Stockholder Nominees.   Our nominating committee will consider nominees recommended by security holders. Any such nominations should be submitted to the chairman of our nominating committee, Mr. Reams, c/o Scott D. Peters at the address of our principal executive offices and should include the following information: (a) the name, address and phone number of the stockholder making the nomination and a statement of the number of shares of our common stock beneficially owned by the stockholder making the nomination during the year preceding the date of nomination; (b) the nominee’s name, address and phone number; and (c) a statement of the nominee’s qualifications for board membership, and should be submitted in the time frame described in our bylaws and under the caption “Stockholder Proposals for the 2007 Annual Meeting” below.
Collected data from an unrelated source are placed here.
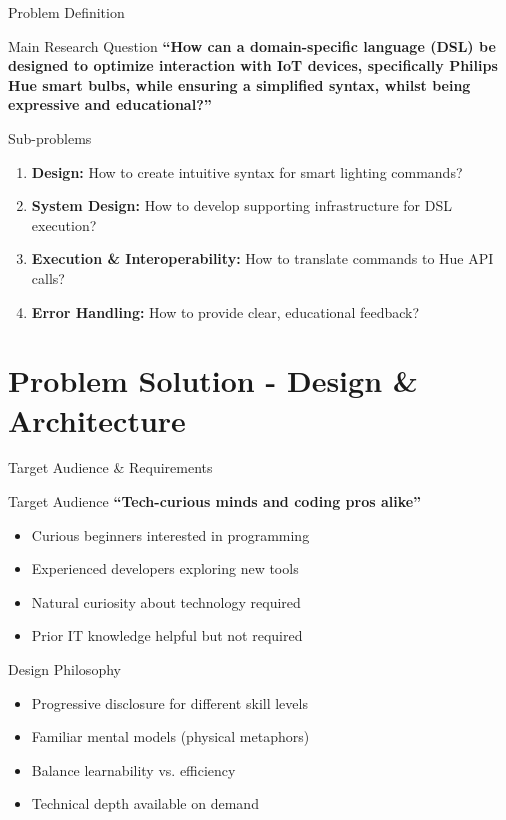 \documentclass{beamer}
\begin{document}
\begin{frame}{Problem Definition}
\begin{block}{Main Research Question}
\textbf{``How can a domain-specific language (DSL) be designed to optimize interaction with IoT devices, specifically Philips Hue smart bulbs, while ensuring a simplified syntax, whilst being expressive and educational?''}
\end{block}

\begin{block}{Sub-problems}
\begin{enumerate}
    \item \textbf{Design:} How to create intuitive syntax for smart lighting commands?
    \item \textbf{System Design:} How to develop supporting infrastructure for DSL execution?
    \item \textbf{Execution \& Interoperability:} How to translate commands to Hue API calls?
    \item \textbf{Error Handling:} How to provide clear, educational feedback?
\end{enumerate}
\end{block}
\end{frame}


\section{Problem Solution - Design \& Architecture}

\begin{frame}{Target Audience \& Requirements}
\begin{block}{Target Audience}
\textbf{``Tech-curious minds and coding pros alike''}
\begin{itemize}
    \item Curious beginners interested in programming
    \item Experienced developers exploring new tools
    \item Natural curiosity about technology required
    \item Prior IT knowledge helpful but not required
\end{itemize}
\end{block}

\begin{block}{Design Philosophy}
\begin{itemize}
    \item Progressive disclosure for different skill levels
    \item Familiar mental models (physical metaphors)
    \item Balance learnability vs. efficiency
    \item Technical depth available on demand
\end{itemize}
\end{block}
\end{frame}
\end{document}
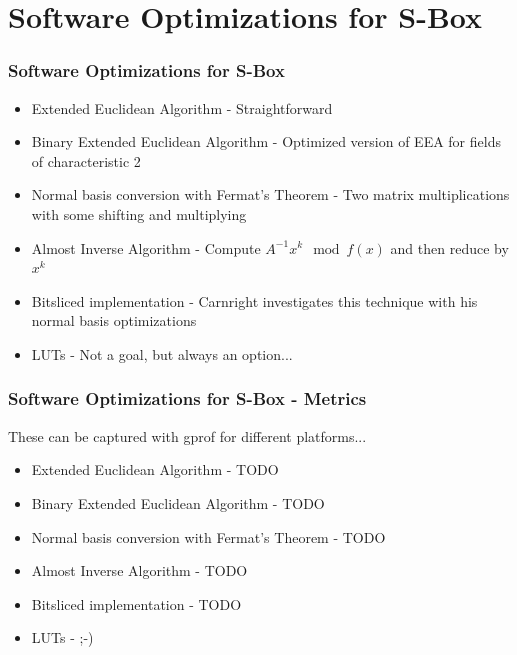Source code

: \documentclass[handout]{beamer}
\begin{document}
\section{Software Optimizations for S-Box}
\begin{frame}
	\frametitle{Software Optimizations for S-Box}
	\begin{itemize}
		\item Extended Euclidean Algorithm - Straightforward
		\item Binary Extended Euclidean Algorithm - Optimized version of EEA for fields of characteristic 2
		\item Normal basis conversion with Fermat's Theorem - Two matrix multiplications with some shifting and multiplying
		\item Almost Inverse Algorithm - Compute $A^{-1}x^k \mod f(x)$ and then reduce by $x^k$
		\item Bitsliced implementation - Carnright investigates this technique with his normal basis optimizations
		\item LUTs - Not a goal, but always an option...
	\end{itemize}
\end{frame}

\begin{frame}
	\frametitle{Software Optimizations for S-Box - Metrics}
	These can be captured with gprof for different platforms...
	\begin{itemize}
		\item Extended Euclidean Algorithm - TODO		
		\item Binary Extended Euclidean Algorithm - TODO
		\item Normal basis conversion with Fermat's Theorem - TODO
		\item Almost Inverse Algorithm - TODO
		\item Bitsliced implementation - TODO
		\item LUTs - ;-)
	\end{itemize}
\end{frame}
\end{document}
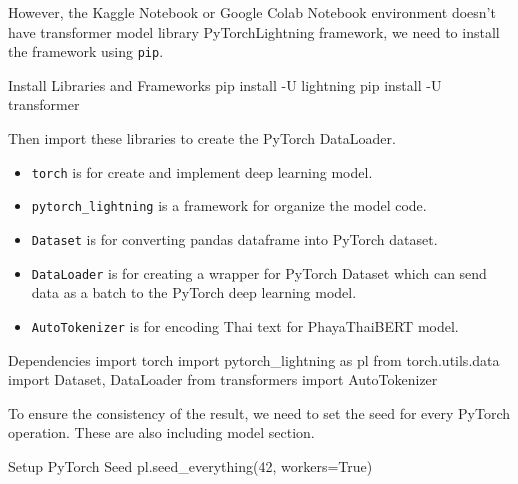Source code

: \documentclass[12pt, a4paper]{article}
\begin{document}
                \vspace{0.5em}

                However, the Kaggle Notebook or Google Colab Notebook environment doesn't have transformer model library
                PyTorchLightning framework, we need to install the framework using \texttt{pip}.

                \begin{codeblock}[minted language=bat]{Install Libraries and Frameworks}
                    pip install -U lightning
                    pip install -U transformer
                \end{codeblock}

                \noindent Then import these libraries to create the PyTorch DataLoader.
                \begin{itemize}
                    \item \texttt{torch} is for create and implement deep learning model.
                    \item \texttt{pytorch\_lightning} is a framework for organize the model code.
                    \item \texttt{Dataset} is for converting pandas dataframe into PyTorch dataset.
                    \item \texttt{DataLoader} is for creating a wrapper for PyTorch Dataset which can
                    send data as a batch to the PyTorch deep learning model.
                    \item \texttt{AutoTokenizer} is for encoding Thai text for PhayaThaiBERT model.
                \end{itemize}

                \begin{codeblock}{Dependencies}
                    import torch
                    import pytorch_lightning as pl
                    from torch.utils.data import Dataset, DataLoader
                    from transformers import AutoTokenizer
                \end{codeblock}

                To ensure the consistency of the result, we need to set the seed for every PyTorch operation.
                These are also including model section.
                \begin{codeblock}{Setup PyTorch Seed}
                    pl.seed_everything(42, workers=True)
                \end{codeblock}

    \pagebreak
\end{document}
Process for Identifying and Evaluating Nominees.   Our nominating committee believes we are well served by our current directors. Our nominating committee will consider the re-nomination of incumbent directors who are willing to continue as directors based on their continuing qualification under the criteria for board membership. In addition, our nominating committee will assess each incumbent director’s performance during his term, the number of meetings attended, his level of participation and overall contribution, the number of other company boards on which the individual serves, the individual’s effect on the composition of our board of directors, and any changed circumstances affecting the individual director which may bear on his ability to continue to serve on our board of directors. Although re-nomination of incumbent directors is not automatic, incumbent directors may have an advantage if they have demonstrated during their term a keen understanding of our business and an ability to function well with our board of directors and management. Potential nominees may also come to our nominating committee’s attention from the following sources, among others: third-party search firms; stockholder suggestions; and our management. After reviewing appropriate biographical information and qualifications of all candidates, the best qualified first-time candidates will be interviewed by at least one member of our nominating committee and by our chief executive officer. Our nominating committee will consider the chief executive officer’s opinion regarding the candidate, but shall not give it dispositive weight. Our nominating committee will then select the potential candidates to be recommended to our board of directors for nomination at the annual meeting. Our board of directors is expected, but not required, to select its official nominees only from candidates recommended by our nominating committee. The rules of the American Stock Exchange require our board’s ultimate nominees to be selected either from our nominating committee’s list or by a majority of the independent directors.

Board Nominees for the 2006 Annual Meeting.   Two of the nominees listed in this proxy statement, Fred W. Reams and Edward L. Wax, are current directors standing for re-election. In addition, two of the nominees listed in this proxy statement, Jan H. Loeb and Nauman S. Toor, are standing for election to our board of directors for the first time. As discussed elsewhere in this proxy statement, Messrs. Loeb and Toor were nominated by Jan H. Loeb, a stockholder who beneficially owned in excess of 5% of our common stock as of the date that he made these nominations.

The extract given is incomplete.